Authors:
(1) Pietro Saggese, Complexity Science Hub Vienna (CSH);
(2) Esther Segalla, Oesterreichische Nationalbank (OeNB);
(3) Michael Sigmund, Oesterreichische Nationalbank (OeNB);
(4) Burkhard Raunig, Oesterreichische Nationalbank (OeNB);
(5) Felix Zangerl, Austrian Financial Market Authority (FMA);
(6) Bernhard Haslhofer, Complexity Science Hub Vienna (CSH).
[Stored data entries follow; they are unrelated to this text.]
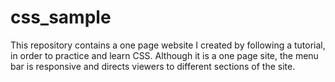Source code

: # css_sample

This repository contains a one page website I created by following a tutorial, in order to practice and learn CSS.
Although it is a one page site, the menu bar is responsive and directs viewers to different sections of the site.
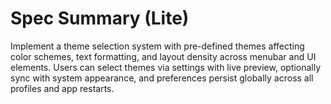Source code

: # Spec Summary (Lite)

Implement a theme selection system with pre-defined themes affecting color schemes, text formatting, and layout density across menubar and UI elements. Users can select themes via settings with live preview, optionally sync with system appearance, and preferences persist globally across all profiles and app restarts.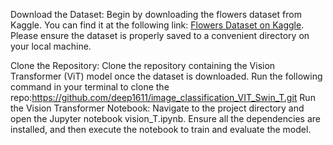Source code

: Download the Dataset: Begin by downloading the flowers dataset from Kaggle. You can find it at the following link: [Flowers Dataset on Kaggle](https://www.kaggle.com/datasets/alsaniipe/flowers-dataset?resource=download). Please ensure the dataset is properly saved to a convenient directory on your local machine.

Clone the Repository: Clone the repository containing the Vision Transformer (ViT) model once the dataset is downloaded. Run the following command in your terminal to clone the repo:https://github.com/deep1611/image_classification_VIT_Swin_T.git
Run the Vision Transformer Notebook: Navigate to the project directory and open the Jupyter notebook vision_T.ipynb. Ensure all the dependencies are installed, and then execute the notebook to train and evaluate the model.
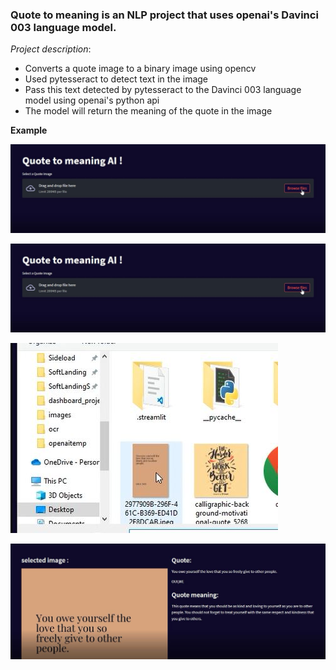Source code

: ### Quote to meaning is an NLP project that uses openai's Davinci 003 language model.

*Project description*:
* Converts a quote image to a binary image using opencv
* Used pytesseract to detect text in the image 
* Pass this text detected by pytesseract to the Davinci 003 language model using openai's python api
* The model will return the meaning of the quote in the image

**Example**

[![Demo CountPages alpha](https://github.com/Nandusasikumar1/Quote-meaning-nlp/blob/main/appdemo2.JPG)](https://www.linkedin.com/posts/nandusasikumar_openai-gpt3-deeplearning-activity-7018611256248987649-t76n?utm_source=share&utm_medium=member_desktop)

![](https://github.com/Nandusasikumar1/Quote-meaning-nlp/blob/main/appdemo2.JPG)


![](https://github.com/Nandusasikumar1/Quote-meaning-nlp/blob/main/appdemo1.JPG)


![](https://github.com/Nandusasikumar1/Quote-meaning-nlp/blob/main/appdemo3.JPG)

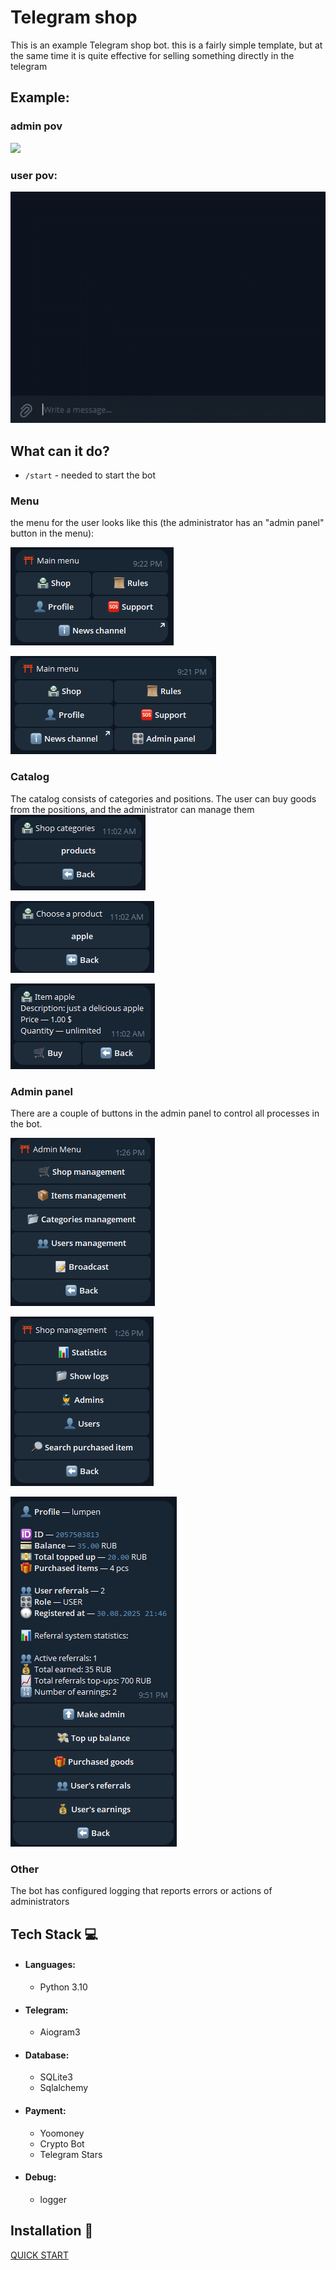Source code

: # Telegram shop
This is an example Telegram shop bot.
this is a fairly simple template, but at the same time it is quite effective for selling something directly in the telegram  
## Example:  
### admin pov  
![](assets/admin_pov.gif)
### user pov:
![](assets/user_pov.gif)
## What can it do?
- `/start` - needed to start the bot
### Menu
  the menu for the user looks like this (the administrator has an "admin panel" button in the menu):  

  ![](assets/menu_picture.png)  

  ![](assets/menu_as_admin_picture.png)

### Catalog
  The catalog consists of categories and positions. The user can buy goods from the positions, and the administrator can manage them  
  ![](assets/categories_picture.png)  

  ![](assets/positions_picture.png)  

  ![](assets/position_description_picture.png)

### Admin panel
There are a couple of buttons in the admin panel to control all processes in the bot.

  ![](assets/admin_menu_picture.png)

  ![](assets/shop_menu_picture.png)

  ![](assets/user_menu_picture.png)
### Other
  The bot has configured logging that reports errors or actions of administrators  
## Tech Stack 💻
- #### Languages:
  - Python 3.10

- #### Telegram:
    - Aiogram3

- #### Database:
    - SQLite3
    - Sqlalchemy

- #### Payment:
    - Yoomoney
    - Crypto Bot
    - Telegram Stars

- #### Debug:
    - logger

## Installation 💾
[QUICK START](markdown/quick_start.md)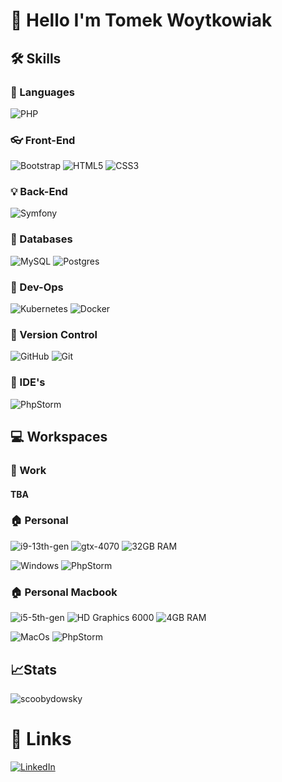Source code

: # 👋 Hello I'm Tomek Woytkowiak 


## 🛠️ Skills

### :crossed_flags: Languages
![PHP](https://img.shields.io/badge/php-%23777BB4.svg?style=for-the-badge&logo=php&logoColor=white)

### :eyeglasses: Front-End
![Bootstrap](https://img.shields.io/badge/bootstrap-%238511FA.svg?style=for-the-badge&logo=bootstrap&logoColor=white) ![HTML5](https://img.shields.io/badge/html5-%23E34F26.svg?style=for-the-badge&logo=html5&logoColor=white) ![CSS3](https://img.shields.io/badge/css3-%231572B6.svg?style=for-the-badge&logo=css3&logoColor=white)

### 💡 Back-End
![Symfony](https://img.shields.io/badge/symfony-%23000000.svg?style=for-the-badge&logo=symfony&logoColor=white)
### :bank: Databases 
![MySQL](https://img.shields.io/badge/mysql-4479A1.svg?style=for-the-badge&logo=mysql&logoColor=white) ![Postgres](https://img.shields.io/badge/postgres-%23316192.svg?style=for-the-badge&logo=postgresql&logoColor=white)

### :ship: Dev-Ops
![Kubernetes](https://img.shields.io/badge/kubernetes-%23326ce5.svg?style=for-the-badge&logo=kubernetes&logoColor=white) ![Docker](https://img.shields.io/badge/docker-%230db7ed.svg?style=for-the-badge&logo=docker&logoColor=white)

### :construction: Version Control
![GitHub](https://img.shields.io/badge/github-%23121011.svg?style=for-the-badge&logo=github&logoColor=white) ![Git](https://img.shields.io/badge/git-%23F05033.svg?style=for-the-badge&logo=git&logoColor=white)

### 📃 IDE's
![PhpStorm](https://img.shields.io/badge/phpstorm-143?style=for-the-badge&logo=phpstorm&logoColor=black&color=black&labelColor=darkorchid)


## :computer: Workspaces 
### :office: Work
#### TBA
### :house: Personal
![i9-13th-gen](https://img.shields.io/badge/Intel-Core_i9_13th-0071C5?style=for-the-badge&logo=intel&logoColor=white)
![gtx-4070](https://img.shields.io/badge/NVIDIA-RTX_4070-76B900?style=for-the-badge&logo=nvidia&logoColor=white)
![32GB RAM](https://img.shields.io/badge/32_GB-Ram-blue?style=for-the-badge)

![Windows](https://img.shields.io/badge/Windows_11-0078D6?style=for-the-badge&logo=windows&logoColor=white)
![PhpStorm](https://img.shields.io/badge/phpstorm-143?style=for-the-badge&logo=phpstorm&logoColor=black&color=black&labelColor=darkorchid)

### :house: Personal Macbook
![i5-5th-gen](https://img.shields.io/badge/Intel-Core_i5_5th-0071C5?style=for-the-badge&logo=intel&logoColor=white)
![HD Graphics 6000](https://img.shields.io/badge/Intel-HD_Graphics_6000-0071C5?style=for-the-badge&logo=intel&logoColor=white)
![4GB RAM](https://img.shields.io/badge/4GB-RAM-blue?style=for-the-badge)

![MacOs](https://img.shields.io/badge/Monetery-000000?style=for-the-badge&logo=macos)
![PhpStorm](https://img.shields.io/badge/phpstorm-143?style=for-the-badge&logo=phpstorm&logoColor=black&color=black&labelColor=darkorchid)

## :chart_with_upwards_trend:Stats
<p><img align="center" src="https://github-readme-stats.vercel.app/api/top-langs?username=scoobydowsky&show_icons=true&locale=en&layout=compact" alt="scoobydowsky" /></p>

# :link: Links
[![LinkedIn](https://img.shields.io/badge/LinkedIn-0A66C2?style=for-the-badge&logo=Linkedin&logoColor=white)](https://www.linkedin.com/in/tomek-woytkowiak/)

[//]: # ([![Website]&#40;https://img.shields.io/badge/Website-3693F3?style=for-the-badge&logo=iCloud&logoColor=white&#41;]&#40;#&#41;)
[//]: # ([![Website]&#40;https://img.shields.io/badge/Blog-21759B?style=for-the-badge&logo=WordPress&logoColor=white&#41;]&#40;#&#41;)

<!---
Scoobydowsky/Scoobydowsky is a ✨ special ✨ repository because its `README.md` (this file) appears on your GitHub profile.
You can click the Preview link to take a look at your changes.
--->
Appendix A. Supplemental material
In this work, we investigate 24 VASPs registered with the Austrian Financial Market Authority (FMA) at the end of 2022. We aim to provide an empirical approach to assess their solvency status, by measuring their cryptoasset holdings across time and distributed ledgers. To do so, we cross-reference data from three distinct sources: publicly auditable cryptoasset wallets, balance sheet data from the commercial register, and information from supervisory entities. We begin by describing the financial services they offer, the virtual assets they support, and compare them to conventional financial intermediaries. Their core financial activity can be compared to money exchanges, brokers, and funds, rather than to commercial banks. Furthermore, we provide regulatory data insights showing that their yearly incoming and outgoing transaction volume in 2022 amounted to 2 billion EUR for around 1.8 million users.
Next, we implement address clustering algorithms and entity identification techniques to reconstruct their cryptoasset flows on the Bitcoin and Ethereum blockchains and compare their net positions to balance sheet data from the commercial register. We focus on four VASPs for which we could gather information both on their cryptoasset transactions and balance sheets. These four entities cover around 99% of the Austrian VASP transaction volumes measured in total assets. With our approach, we find proof, for two VASPs out of four, that they control enough assets to fulfill liabilities and obligations against customers, i.e., they meet the capital requirements, while we could not collect enough data for the remaining two.
Then we discuss the data collection-related issues and suggest solutions towards better assessing a VASP solvency. In particular, we remark that any entity in charge of auditing requires proof that a VASP actually controls the funds associated with its on-chain wallets. It is also important that a VASP reports fiat and crypto asset and liability positions, broken down by asset types at a reasonable frequency.
In conclusion, our approach highlights the need to address the identified data gaps in the current data collection process and provides a starting point for developing more effective strategies to systematically assess the solvency status of virtual asset service providers.
The authors declare that they have no known competing financial interests or personal relationships that could have appeared to influence the work reported in this paper.